DART: Disambiguation-Aware Reasoning for Video-guided Machine Translation

Published in CCF A ACL 2026, 2026

Abstract

Video-guided Machine Translation (VMT) seeks to enhance translation quality by incorporating contextual information derived from paired short video clips. However, many VMT samples are text-sufficient; even when visual information is needed, only minimal cues are required. Aiming to tackle these issues, we propose a novel framework DART (Disambiguation-Aware Reasoning for Video-guided Machine Translation). Reinforcement learning is used to incorporate multimodal large language models’ multimodal reasoning into VMT. The model dynamically switches between text-only processing and multimodal integration, contingent on the necessity of visual disambiguation.

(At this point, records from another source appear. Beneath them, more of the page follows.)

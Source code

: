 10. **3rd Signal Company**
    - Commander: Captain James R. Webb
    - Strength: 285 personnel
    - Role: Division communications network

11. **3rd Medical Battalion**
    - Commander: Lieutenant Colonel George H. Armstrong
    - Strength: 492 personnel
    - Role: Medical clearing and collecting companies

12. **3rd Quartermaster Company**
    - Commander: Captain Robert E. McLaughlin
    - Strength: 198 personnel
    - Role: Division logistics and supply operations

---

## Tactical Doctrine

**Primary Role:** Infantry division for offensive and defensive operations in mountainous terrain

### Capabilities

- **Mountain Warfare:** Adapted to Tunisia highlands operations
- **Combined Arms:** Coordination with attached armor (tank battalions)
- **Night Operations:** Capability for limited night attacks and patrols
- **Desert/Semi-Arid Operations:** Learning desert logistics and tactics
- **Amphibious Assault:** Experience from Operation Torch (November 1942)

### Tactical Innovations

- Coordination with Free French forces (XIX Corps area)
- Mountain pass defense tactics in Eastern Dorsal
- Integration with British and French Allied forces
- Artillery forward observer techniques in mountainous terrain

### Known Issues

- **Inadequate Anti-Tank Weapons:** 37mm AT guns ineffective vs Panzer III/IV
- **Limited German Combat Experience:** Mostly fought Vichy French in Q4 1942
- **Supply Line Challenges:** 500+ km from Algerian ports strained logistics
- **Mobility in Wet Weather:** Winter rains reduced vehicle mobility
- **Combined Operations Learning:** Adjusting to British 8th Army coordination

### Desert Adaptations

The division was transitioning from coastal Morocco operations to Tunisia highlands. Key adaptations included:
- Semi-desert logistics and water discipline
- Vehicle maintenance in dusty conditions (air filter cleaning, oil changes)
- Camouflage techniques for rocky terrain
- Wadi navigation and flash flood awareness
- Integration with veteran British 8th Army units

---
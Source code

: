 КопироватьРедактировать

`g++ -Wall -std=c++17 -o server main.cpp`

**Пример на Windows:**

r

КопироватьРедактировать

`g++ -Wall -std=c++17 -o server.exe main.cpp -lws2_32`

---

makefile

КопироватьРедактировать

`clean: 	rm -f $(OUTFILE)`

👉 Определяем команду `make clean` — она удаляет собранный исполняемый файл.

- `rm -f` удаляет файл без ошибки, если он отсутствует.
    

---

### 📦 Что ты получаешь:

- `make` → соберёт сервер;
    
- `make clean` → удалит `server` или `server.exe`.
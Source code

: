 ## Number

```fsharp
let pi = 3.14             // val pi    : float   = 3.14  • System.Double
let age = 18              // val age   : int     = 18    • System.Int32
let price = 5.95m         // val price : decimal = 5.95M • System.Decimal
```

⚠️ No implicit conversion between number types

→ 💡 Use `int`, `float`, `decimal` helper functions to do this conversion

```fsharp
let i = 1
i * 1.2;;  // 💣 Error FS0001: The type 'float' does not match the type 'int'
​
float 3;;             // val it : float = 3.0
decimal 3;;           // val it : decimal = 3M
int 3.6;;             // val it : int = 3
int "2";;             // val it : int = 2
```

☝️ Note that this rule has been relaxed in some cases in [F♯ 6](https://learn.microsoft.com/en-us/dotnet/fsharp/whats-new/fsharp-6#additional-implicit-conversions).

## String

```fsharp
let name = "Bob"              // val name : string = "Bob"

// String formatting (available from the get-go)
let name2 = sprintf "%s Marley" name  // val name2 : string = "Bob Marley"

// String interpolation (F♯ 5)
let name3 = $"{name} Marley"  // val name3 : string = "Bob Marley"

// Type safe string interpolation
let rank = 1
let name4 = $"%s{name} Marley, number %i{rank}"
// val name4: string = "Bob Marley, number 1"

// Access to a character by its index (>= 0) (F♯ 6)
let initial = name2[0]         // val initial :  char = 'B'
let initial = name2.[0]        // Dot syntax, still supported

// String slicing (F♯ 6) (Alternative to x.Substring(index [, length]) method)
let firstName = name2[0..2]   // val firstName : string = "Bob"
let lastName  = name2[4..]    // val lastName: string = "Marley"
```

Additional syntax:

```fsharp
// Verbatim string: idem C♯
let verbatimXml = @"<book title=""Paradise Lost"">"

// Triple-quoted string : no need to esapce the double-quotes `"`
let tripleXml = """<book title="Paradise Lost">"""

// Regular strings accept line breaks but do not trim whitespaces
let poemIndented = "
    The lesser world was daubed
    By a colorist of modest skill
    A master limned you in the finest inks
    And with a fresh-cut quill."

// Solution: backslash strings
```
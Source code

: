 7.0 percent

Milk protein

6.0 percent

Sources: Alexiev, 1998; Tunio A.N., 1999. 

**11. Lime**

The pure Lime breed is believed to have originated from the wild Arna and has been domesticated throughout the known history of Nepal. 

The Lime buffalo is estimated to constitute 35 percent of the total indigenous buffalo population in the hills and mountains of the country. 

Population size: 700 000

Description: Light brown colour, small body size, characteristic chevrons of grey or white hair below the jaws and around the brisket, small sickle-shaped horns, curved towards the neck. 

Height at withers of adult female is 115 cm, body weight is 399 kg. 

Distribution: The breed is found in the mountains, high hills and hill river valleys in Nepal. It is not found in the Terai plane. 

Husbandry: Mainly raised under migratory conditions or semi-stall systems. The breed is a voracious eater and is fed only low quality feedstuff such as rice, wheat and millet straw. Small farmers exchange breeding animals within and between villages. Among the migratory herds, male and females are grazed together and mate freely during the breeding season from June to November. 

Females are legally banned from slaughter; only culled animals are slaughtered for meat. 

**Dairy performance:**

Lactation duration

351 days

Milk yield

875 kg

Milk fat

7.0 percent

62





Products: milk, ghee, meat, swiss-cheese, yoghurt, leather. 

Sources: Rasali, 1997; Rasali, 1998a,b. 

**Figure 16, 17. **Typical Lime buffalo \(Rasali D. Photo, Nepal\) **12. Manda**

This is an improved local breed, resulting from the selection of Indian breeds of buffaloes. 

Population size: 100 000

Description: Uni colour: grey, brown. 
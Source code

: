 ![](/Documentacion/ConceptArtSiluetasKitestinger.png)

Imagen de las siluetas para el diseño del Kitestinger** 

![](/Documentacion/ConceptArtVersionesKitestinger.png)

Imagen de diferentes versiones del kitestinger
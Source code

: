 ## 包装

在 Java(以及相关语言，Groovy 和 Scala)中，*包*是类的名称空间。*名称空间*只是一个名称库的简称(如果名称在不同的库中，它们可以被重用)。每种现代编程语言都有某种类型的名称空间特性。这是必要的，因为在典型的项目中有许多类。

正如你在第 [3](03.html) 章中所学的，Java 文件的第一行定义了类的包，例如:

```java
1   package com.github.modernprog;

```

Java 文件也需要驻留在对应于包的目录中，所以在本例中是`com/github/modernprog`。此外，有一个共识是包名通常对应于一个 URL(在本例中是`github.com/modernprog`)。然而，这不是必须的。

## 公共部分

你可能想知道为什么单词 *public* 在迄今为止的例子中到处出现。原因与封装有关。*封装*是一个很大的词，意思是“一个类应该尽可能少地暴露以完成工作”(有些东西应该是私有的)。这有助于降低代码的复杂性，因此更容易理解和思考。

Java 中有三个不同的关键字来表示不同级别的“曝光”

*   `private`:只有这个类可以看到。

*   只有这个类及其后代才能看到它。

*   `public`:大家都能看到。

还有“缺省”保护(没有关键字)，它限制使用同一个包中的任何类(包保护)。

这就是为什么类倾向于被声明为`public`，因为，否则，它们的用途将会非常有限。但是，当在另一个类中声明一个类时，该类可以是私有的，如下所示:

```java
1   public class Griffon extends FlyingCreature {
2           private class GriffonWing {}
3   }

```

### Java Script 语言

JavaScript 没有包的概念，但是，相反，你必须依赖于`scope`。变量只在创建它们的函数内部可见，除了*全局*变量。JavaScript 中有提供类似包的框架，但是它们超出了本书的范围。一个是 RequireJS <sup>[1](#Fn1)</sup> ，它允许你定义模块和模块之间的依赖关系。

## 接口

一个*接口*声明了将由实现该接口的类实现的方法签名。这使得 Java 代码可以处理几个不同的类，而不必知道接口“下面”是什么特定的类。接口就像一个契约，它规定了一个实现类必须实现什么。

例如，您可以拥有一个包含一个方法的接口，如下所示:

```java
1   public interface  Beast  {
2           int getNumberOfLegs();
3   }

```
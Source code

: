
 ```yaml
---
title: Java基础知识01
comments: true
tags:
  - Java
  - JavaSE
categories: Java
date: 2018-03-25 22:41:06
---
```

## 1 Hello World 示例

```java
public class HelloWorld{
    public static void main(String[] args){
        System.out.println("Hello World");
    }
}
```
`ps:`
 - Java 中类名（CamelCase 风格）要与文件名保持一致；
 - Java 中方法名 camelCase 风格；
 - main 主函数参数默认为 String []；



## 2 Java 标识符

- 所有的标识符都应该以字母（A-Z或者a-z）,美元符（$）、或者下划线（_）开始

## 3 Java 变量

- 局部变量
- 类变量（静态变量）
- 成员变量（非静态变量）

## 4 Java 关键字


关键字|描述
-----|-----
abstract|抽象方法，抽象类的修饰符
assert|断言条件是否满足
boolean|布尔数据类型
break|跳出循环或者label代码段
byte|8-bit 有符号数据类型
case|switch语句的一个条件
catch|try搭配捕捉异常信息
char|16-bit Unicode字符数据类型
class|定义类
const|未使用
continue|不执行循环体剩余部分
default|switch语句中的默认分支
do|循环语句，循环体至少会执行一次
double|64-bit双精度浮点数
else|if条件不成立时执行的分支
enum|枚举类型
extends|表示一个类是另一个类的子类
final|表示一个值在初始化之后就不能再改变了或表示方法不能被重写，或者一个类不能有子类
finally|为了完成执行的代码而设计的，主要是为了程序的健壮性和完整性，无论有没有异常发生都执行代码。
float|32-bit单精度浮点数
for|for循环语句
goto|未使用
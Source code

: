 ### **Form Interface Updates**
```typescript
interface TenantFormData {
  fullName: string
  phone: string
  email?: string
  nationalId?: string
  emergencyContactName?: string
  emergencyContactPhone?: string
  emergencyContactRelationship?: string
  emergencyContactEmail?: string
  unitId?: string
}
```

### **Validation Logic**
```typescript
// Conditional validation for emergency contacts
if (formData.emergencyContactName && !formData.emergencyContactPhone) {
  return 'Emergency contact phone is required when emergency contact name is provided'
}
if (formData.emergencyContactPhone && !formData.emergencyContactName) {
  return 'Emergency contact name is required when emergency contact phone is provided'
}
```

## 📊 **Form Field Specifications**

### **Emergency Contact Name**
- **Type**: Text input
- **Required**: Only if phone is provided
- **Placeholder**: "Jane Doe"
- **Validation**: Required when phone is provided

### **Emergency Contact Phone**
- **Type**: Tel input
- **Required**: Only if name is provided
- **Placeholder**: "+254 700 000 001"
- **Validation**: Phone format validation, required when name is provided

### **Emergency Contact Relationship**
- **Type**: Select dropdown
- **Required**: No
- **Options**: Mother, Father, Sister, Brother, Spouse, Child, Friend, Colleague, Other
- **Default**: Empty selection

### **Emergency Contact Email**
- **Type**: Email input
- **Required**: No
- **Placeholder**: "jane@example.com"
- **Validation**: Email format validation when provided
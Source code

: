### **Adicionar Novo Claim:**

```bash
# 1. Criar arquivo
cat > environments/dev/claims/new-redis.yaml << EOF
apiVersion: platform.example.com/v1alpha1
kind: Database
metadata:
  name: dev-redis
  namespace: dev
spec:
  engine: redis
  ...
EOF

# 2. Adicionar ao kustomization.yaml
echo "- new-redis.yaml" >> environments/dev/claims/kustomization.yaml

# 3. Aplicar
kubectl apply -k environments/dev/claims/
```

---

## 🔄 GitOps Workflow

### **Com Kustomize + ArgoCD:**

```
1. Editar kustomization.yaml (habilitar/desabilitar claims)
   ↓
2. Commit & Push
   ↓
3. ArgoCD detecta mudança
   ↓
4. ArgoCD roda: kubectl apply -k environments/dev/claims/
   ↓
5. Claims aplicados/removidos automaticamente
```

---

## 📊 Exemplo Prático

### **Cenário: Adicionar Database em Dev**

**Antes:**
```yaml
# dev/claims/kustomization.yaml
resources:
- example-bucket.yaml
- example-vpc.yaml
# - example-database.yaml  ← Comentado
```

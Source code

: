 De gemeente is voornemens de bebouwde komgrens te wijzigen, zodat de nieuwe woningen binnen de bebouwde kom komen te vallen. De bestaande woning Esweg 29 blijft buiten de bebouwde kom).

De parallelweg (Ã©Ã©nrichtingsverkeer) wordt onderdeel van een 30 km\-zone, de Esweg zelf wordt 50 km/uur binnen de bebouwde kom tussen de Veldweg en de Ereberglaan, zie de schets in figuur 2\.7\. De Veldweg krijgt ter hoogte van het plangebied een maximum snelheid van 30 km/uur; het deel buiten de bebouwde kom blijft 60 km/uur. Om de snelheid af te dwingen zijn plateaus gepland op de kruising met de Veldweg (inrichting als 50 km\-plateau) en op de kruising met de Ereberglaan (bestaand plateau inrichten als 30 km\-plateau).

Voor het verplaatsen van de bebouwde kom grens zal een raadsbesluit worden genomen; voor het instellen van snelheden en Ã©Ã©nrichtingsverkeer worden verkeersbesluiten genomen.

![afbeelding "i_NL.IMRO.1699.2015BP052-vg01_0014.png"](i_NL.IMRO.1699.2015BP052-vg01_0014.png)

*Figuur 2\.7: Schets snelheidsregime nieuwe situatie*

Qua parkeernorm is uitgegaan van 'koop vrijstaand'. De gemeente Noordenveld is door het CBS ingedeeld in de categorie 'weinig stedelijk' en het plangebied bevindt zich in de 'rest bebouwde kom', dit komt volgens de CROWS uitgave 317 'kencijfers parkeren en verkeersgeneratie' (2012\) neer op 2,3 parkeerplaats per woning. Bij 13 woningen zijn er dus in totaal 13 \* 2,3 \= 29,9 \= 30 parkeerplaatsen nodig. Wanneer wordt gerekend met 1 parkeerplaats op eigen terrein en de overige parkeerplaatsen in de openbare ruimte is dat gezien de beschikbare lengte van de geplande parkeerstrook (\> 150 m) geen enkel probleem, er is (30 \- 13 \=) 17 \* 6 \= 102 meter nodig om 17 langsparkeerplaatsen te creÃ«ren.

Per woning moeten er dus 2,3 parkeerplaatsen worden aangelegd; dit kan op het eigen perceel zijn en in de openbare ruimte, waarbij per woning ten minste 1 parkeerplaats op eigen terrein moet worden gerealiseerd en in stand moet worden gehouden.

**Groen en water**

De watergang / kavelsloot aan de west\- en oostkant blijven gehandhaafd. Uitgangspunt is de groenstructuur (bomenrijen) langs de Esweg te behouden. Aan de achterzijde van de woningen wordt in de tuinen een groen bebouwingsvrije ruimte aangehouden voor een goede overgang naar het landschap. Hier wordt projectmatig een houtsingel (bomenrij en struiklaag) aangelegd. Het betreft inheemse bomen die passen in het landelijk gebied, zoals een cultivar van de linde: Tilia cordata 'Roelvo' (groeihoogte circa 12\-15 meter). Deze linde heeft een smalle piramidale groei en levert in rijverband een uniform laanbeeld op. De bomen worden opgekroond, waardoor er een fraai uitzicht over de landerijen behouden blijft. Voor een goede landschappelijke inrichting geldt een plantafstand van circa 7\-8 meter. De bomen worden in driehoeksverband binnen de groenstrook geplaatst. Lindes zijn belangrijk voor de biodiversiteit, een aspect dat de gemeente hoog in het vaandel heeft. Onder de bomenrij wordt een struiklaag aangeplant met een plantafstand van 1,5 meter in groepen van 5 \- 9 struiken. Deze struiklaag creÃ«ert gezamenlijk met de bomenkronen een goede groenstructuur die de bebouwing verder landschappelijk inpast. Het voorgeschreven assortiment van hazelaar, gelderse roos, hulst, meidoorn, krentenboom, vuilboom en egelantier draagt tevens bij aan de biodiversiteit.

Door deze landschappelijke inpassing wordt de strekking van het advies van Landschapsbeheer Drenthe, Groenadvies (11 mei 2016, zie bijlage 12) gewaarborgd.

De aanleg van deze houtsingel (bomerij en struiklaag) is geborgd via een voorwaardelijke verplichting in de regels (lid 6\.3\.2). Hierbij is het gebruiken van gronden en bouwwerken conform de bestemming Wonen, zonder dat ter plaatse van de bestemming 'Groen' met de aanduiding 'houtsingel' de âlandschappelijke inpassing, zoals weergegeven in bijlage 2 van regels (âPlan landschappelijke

Furthermore, we present TVRF (Translation-oriented Video Relevance Filtering), a systematic pipeline for constructing training data based on multimodal relevance to translation. This pipeline filters samples where video information is translation-relevant, mitigating training collapse caused by video-irrelevant data in conventional VMT. Experimental results show that our approach improves multimodal information utilization in VMT, yielding gains in both translation quality and computational efficiency.

DART


Comparison of existing LMRMs and DART
Comparison of existing LMRMs (top) and DART (bottom) for VMT. LMRMs apply verbose and inefficient reasoning to all samples, whereas DART adapts to input ambiguity, translating directly when unambiguous and selectively using multimodal cues for disambiguation. Green and red indicate correct and incorrect translations, respectively.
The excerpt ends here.